= Beginning of Section =

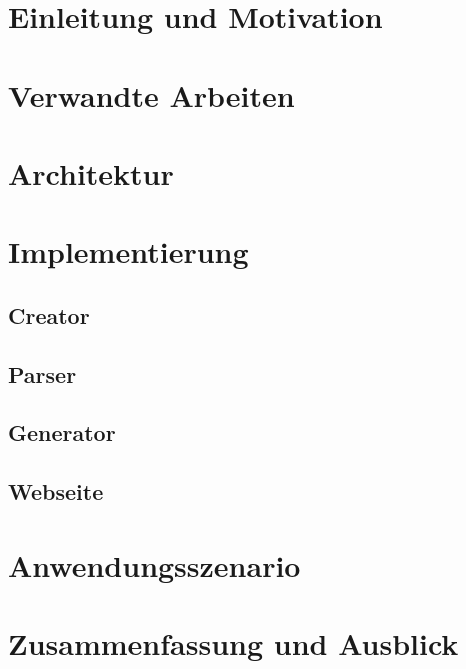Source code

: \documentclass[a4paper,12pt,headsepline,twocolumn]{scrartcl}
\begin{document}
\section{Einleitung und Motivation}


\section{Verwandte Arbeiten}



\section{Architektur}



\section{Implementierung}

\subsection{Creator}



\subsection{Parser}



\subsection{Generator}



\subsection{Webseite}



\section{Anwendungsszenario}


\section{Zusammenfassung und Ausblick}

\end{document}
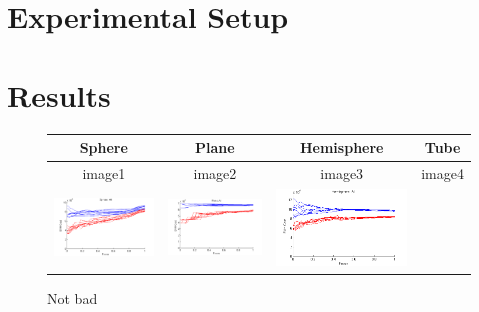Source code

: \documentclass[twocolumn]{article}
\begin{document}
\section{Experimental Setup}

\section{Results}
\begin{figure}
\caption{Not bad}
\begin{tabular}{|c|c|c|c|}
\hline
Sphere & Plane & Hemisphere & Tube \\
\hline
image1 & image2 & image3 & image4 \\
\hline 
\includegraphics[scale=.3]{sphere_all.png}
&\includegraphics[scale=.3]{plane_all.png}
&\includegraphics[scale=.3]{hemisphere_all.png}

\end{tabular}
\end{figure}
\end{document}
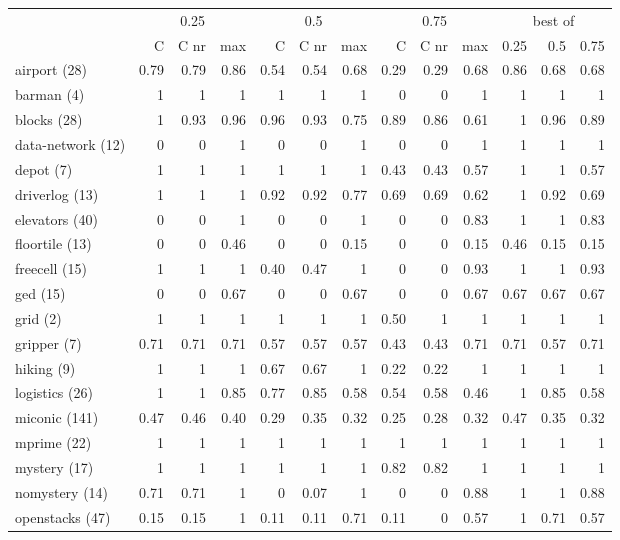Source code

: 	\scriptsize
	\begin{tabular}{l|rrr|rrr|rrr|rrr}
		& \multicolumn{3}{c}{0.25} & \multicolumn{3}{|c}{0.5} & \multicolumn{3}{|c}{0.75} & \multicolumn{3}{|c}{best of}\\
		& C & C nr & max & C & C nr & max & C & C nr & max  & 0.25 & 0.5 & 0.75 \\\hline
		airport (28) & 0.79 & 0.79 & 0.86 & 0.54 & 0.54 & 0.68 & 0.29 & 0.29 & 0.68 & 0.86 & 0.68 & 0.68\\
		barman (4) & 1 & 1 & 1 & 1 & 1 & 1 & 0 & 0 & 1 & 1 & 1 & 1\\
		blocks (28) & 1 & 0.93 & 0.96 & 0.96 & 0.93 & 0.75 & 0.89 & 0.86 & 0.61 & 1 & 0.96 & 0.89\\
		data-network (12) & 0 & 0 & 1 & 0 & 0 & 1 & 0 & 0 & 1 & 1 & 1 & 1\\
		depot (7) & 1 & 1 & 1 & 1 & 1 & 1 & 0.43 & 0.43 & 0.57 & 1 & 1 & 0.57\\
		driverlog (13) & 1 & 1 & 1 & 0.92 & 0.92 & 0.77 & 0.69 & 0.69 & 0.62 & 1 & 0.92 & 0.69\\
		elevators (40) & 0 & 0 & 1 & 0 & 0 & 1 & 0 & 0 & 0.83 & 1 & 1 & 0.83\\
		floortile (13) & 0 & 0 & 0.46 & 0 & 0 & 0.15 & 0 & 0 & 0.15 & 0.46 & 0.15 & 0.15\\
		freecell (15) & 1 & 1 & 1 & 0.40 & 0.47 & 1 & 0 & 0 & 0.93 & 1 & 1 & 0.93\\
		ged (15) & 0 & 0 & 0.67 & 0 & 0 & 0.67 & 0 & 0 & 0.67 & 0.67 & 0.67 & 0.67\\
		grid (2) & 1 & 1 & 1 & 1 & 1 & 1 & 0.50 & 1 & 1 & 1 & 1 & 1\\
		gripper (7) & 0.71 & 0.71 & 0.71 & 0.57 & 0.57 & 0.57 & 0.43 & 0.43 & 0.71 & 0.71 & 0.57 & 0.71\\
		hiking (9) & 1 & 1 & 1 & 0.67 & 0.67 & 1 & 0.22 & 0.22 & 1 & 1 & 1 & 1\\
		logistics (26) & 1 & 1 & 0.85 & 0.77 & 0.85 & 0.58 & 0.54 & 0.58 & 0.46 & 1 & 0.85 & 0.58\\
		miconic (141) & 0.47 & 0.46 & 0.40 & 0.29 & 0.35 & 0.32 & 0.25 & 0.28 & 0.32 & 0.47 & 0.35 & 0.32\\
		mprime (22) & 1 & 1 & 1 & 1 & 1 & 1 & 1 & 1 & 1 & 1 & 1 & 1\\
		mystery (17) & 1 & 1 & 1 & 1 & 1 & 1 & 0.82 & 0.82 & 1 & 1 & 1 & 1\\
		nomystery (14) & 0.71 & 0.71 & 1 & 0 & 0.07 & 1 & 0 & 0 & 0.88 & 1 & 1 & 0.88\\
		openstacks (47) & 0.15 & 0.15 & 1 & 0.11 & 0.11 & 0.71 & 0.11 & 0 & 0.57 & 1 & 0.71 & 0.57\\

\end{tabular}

= End of Section =

◆ Required action:
Word for word, restate the whole listing and drop the images.

◆ Exercise result:
Source code

: \documentclass[a4paper,12pt,headsepline,twocolumn]{scrartcl}
\begin{document}
\section{Einleitung und Motivation}


\section{Verwandte Arbeiten}



\section{Architektur}



\section{Implementierung}

\subsection{Creator}



\subsection{Parser}



\subsection{Generator}



\subsection{Webseite}



\section{Anwendungsszenario}


\section{Zusammenfassung und Ausblick}

\end{document}
Source code

: \documentclass[twocolumn]{article}
\begin{document}
\section{Experimental Setup}

\section{Results}
\begin{figure}
\caption{Not bad}
\begin{tabular}{|c|c|c|c|}
\hline
Sphere & Plane & Hemisphere & Tube \\
\hline
image1 & image2 & image3 & image4 \\
\hline 
\includegraphics[scale=.3]{sphere_all.png}
&\includegraphics[scale=.3]{plane_all.png}
&\includegraphics[scale=.3]{hemisphere_all.png}

\end{tabular}
\end{figure}
\end{document}
Source code

: 	\scriptsize
	\begin{tabular}{l|rrr|rrr|rrr|rrr}
		& \multicolumn{3}{c}{0.25} & \multicolumn{3}{|c}{0.5} & \multicolumn{3}{|c}{0.75} & \multicolumn{3}{|c}{best of}\\
		& C & C nr & max & C & C nr & max & C & C nr & max  & 0.25 & 0.5 & 0.75 \\\hline
		airport (28) & 0.79 & 0.79 & 0.86 & 0.54 & 0.54 & 0.68 & 0.29 & 0.29 & 0.68 & 0.86 & 0.68 & 0.68\\
		barman (4) & 1 & 1 & 1 & 1 & 1 & 1 & 0 & 0 & 1 & 1 & 1 & 1\\
		blocks (28) & 1 & 0.93 & 0.96 & 0.96 & 0.93 & 0.75 & 0.89 & 0.86 & 0.61 & 1 & 0.96 & 0.89\\
		data-network (12) & 0 & 0 & 1 & 0 & 0 & 1 & 0 & 0 & 1 & 1 & 1 & 1\\
		depot (7) & 1 & 1 & 1 & 1 & 1 & 1 & 0.43 & 0.43 & 0.57 & 1 & 1 & 0.57\\
		driverlog (13) & 1 & 1 & 1 & 0.92 & 0.92 & 0.77 & 0.69 & 0.69 & 0.62 & 1 & 0.92 & 0.69\\
		elevators (40) & 0 & 0 & 1 & 0 & 0 & 1 & 0 & 0 & 0.83 & 1 & 1 & 0.83\\
		floortile (13) & 0 & 0 & 0.46 & 0 & 0 & 0.15 & 0 & 0 & 0.15 & 0.46 & 0.15 & 0.15\\
		freecell (15) & 1 & 1 & 1 & 0.40 & 0.47 & 1 & 0 & 0 & 0.93 & 1 & 1 & 0.93\\
		ged (15) & 0 & 0 & 0.67 & 0 & 0 & 0.67 & 0 & 0 & 0.67 & 0.67 & 0.67 & 0.67\\
		grid (2) & 1 & 1 & 1 & 1 & 1 & 1 & 0.50 & 1 & 1 & 1 & 1 & 1\\
		gripper (7) & 0.71 & 0.71 & 0.71 & 0.57 & 0.57 & 0.57 & 0.43 & 0.43 & 0.71 & 0.71 & 0.57 & 0.71\\
		hiking (9) & 1 & 1 & 1 & 0.67 & 0.67 & 1 & 0.22 & 0.22 & 1 & 1 & 1 & 1\\
		logistics (26) & 1 & 1 & 0.85 & 0.77 & 0.85 & 0.58 & 0.54 & 0.58 & 0.46 & 1 & 0.85 & 0.58\\
		miconic (141) & 0.47 & 0.46 & 0.40 & 0.29 & 0.35 & 0.32 & 0.25 & 0.28 & 0.32 & 0.47 & 0.35 & 0.32\\
		mprime (22) & 1 & 1 & 1 & 1 & 1 & 1 & 1 & 1 & 1 & 1 & 1 & 1\\
		mystery (17) & 1 & 1 & 1 & 1 & 1 & 1 & 0.82 & 0.82 & 1 & 1 & 1 & 1\\
		nomystery (14) & 0.71 & 0.71 & 1 & 0 & 0.07 & 1 & 0 & 0 & 0.88 & 1 & 1 & 0.88\\
		openstacks (47) & 0.15 & 0.15 & 1 & 0.11 & 0.11 & 0.71 & 0.11 & 0 & 0.57 & 1 & 0.71 & 0.57\\

\end{tabular}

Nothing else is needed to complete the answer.